Typically my one-on-one sessions begin with an intuitive writing warm-up or writing meditation to get out of our heads, see what happens on the page, and then, if we wish, we share. The prompt was likely "I'm afraid..." and we went from there, listing and free forming about what we fear: planes, centipedes, apathy, etc. For some reason, mid-write, I suggested we begin the next thought with "and what I really want to tell you..." and follow that.
What came out of my pen and then my mouth to share was quite unexpected. I knew it was true...I just hadn't yet wrapped the words around it. But there in ink, the page was my mirror. Thereafter my life and my writing life were forever changed. My client's face reflected this and even though I tried for a quick recovery it was too late. "Oh dear, " he said, leaning back in his chair and stretching his arms overhead, smugly locking his hands behind his head. "I'm not sure how to respond to that."
"Let's write," I said and so we wrote again.
I have a handful of prompts I offer when doing Intuitive Writing workshops, groups, individual sessions, etc, which I have been accumulating over the years of doing this. I don't want to say I "channel" them exactly (I'm not quite there, yet), but these prompts just sort of come to me in the middle of a session/class, etc. I've discovered that offering these prompts mid-sentence can change the direction and flow of the writing, serving as a sort of "check in" to the writing process, asking "are you here now? Are you present? Are you writing what you want to be writing?"
Sometimes a fresh/mindful prompt mid-sentence can bring new life into a piece that seems to be hanging out on the surface, or distracted by being too much in its head, a bit removed somehow. If you're writing, say, about cheese and you get hung up on what kind of cheese or what country it's from or where to get the really good cheese, you might get stuck because you are thinking too much or trying to get it right. That's when a good intuitive writing prompt might save the day. Intuitive Writing is never about getting it right. Or wrong. It's just about being with what is. But we forget how to be with what is. A lot of time we are thinking about what was or what's to come.

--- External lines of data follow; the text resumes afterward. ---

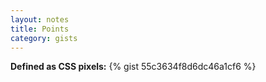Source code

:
 ```yaml
---
layout: notes
title: Points
category: gists 
---
```

**Defined as CSS pixels:**
{% gist 55c3634f8d6dc46a1cf6 %}
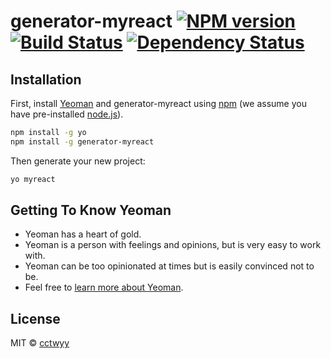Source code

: # generator-myreact [![NPM version][npm-image]][npm-url] [![Build Status][travis-image]][travis-url] [![Dependency Status][daviddm-image]][daviddm-url]
> 

## Installation

First, install [Yeoman](http://yeoman.io) and generator-myreact using [npm](https://www.npmjs.com/) (we assume you have pre-installed [node.js](https://nodejs.org/)).

```bash
npm install -g yo
npm install -g generator-myreact
```

Then generate your new project:

```bash
yo myreact
```

## Getting To Know Yeoman

 * Yeoman has a heart of gold.
 * Yeoman is a person with feelings and opinions, but is very easy to work with.
 * Yeoman can be too opinionated at times but is easily convinced not to be.
 * Feel free to [learn more about Yeoman](http://yeoman.io/).

## License

MIT © [cctwyy]()


[npm-image]: https://badge.fury.io/js/generator-myreact.svg
[npm-url]: https://npmjs.org/package/generator-myreact
[travis-image]: https://travis-ci.org/cctwyy/generator-myreact.svg?branch=master
[travis-url]: https://travis-ci.org/cctwyy/generator-myreact
[daviddm-image]: https://david-dm.org/cctwyy/generator-myreact.svg?theme=shields.io
[daviddm-url]: https://david-dm.org/cctwyy/generator-myreact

So: be with cheese. Linger with cheese.
For example, the prompt "and what I really want to tell you..." (variations are "what I really want to say;" or "the truth is...", etc). So say you are writing about cheese and trying to describe the perfect cheese from the perfect European country and then you get blocked because you have moved away from your truth and into the land of the head—let's call it Headland. Very quickly you have gone from Heartland to Headland. But if you are suddenly to write "and what I really want to say..." you are free to then say "I really have no idea about cheese and it smells like feet. And the truth is I've never liked cheese. I've tried to like it, for the sake of others, but the whole cheese thing makes me ill, like the time I was forced to eat it but then I tried gouda cheese when I was married to a gay guy and that changed my life and now I like some cheese and not other cheese, but cheese whiz..." etc.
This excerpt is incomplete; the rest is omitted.